**What you have to do**.
Print the records below word for word, beginning with the first line and ending once the line containing "Clicking the 'Add a" is printed.

§ §

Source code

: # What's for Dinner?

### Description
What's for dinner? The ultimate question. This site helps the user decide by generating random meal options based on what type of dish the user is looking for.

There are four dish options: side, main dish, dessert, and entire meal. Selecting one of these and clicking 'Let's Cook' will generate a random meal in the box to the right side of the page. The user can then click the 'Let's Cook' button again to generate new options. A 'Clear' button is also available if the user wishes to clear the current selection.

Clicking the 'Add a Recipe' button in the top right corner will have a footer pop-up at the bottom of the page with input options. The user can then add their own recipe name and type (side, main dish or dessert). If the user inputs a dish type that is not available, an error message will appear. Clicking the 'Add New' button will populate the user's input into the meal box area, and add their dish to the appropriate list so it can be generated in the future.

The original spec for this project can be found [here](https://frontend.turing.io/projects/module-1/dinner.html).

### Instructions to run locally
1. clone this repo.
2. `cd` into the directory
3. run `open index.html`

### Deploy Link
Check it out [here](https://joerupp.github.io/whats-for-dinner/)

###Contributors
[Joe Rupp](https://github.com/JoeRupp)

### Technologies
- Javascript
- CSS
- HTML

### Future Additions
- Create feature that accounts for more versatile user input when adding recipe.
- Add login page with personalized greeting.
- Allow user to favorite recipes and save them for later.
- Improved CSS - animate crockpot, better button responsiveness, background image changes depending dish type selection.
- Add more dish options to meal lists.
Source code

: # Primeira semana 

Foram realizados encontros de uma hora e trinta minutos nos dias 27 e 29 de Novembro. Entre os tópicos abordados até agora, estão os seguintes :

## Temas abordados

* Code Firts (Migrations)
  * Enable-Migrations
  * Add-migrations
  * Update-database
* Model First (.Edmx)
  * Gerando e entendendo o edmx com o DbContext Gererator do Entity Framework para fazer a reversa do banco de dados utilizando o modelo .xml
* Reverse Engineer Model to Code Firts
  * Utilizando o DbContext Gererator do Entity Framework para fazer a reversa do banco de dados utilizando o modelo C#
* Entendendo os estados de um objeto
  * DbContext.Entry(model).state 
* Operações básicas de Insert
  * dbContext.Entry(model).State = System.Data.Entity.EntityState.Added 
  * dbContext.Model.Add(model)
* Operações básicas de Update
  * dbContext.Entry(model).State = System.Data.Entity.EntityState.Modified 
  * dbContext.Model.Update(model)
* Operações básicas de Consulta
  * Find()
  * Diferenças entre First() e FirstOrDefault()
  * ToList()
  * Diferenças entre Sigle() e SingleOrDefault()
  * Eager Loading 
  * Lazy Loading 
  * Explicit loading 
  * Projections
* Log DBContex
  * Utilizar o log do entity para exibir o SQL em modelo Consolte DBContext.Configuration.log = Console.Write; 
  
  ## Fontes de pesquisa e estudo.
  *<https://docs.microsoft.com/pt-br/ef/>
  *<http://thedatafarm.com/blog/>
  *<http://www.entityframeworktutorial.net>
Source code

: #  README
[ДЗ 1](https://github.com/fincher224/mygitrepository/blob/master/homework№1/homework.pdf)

§ §

**Response**.
Source code

: # What's for Dinner?

### Description
What's for dinner? The ultimate question. This site helps the user decide by generating random meal options based on what type of dish the user is looking for.

There are four dish options: side, main dish, dessert, and entire meal. Selecting one of these and clicking 'Let's Cook' will generate a random meal in the box to the right side of the page. The user can then click the 'Let's Cook' button again to generate new options. A 'Clear' button is also available if the user wishes to clear the current selection.

Clicking the 'Add a Recipe' button in the top right corner will have a footer pop-up at the bottom of the page with input options. The user can then add their own recipe name and type (side, main dish or dessert). If the user inputs a dish type that is not available, an error message will appear. Clicking the 'Add New' button will populate the user's input into the meal box area, and add their dish to the appropriate list so it can be generated in the future.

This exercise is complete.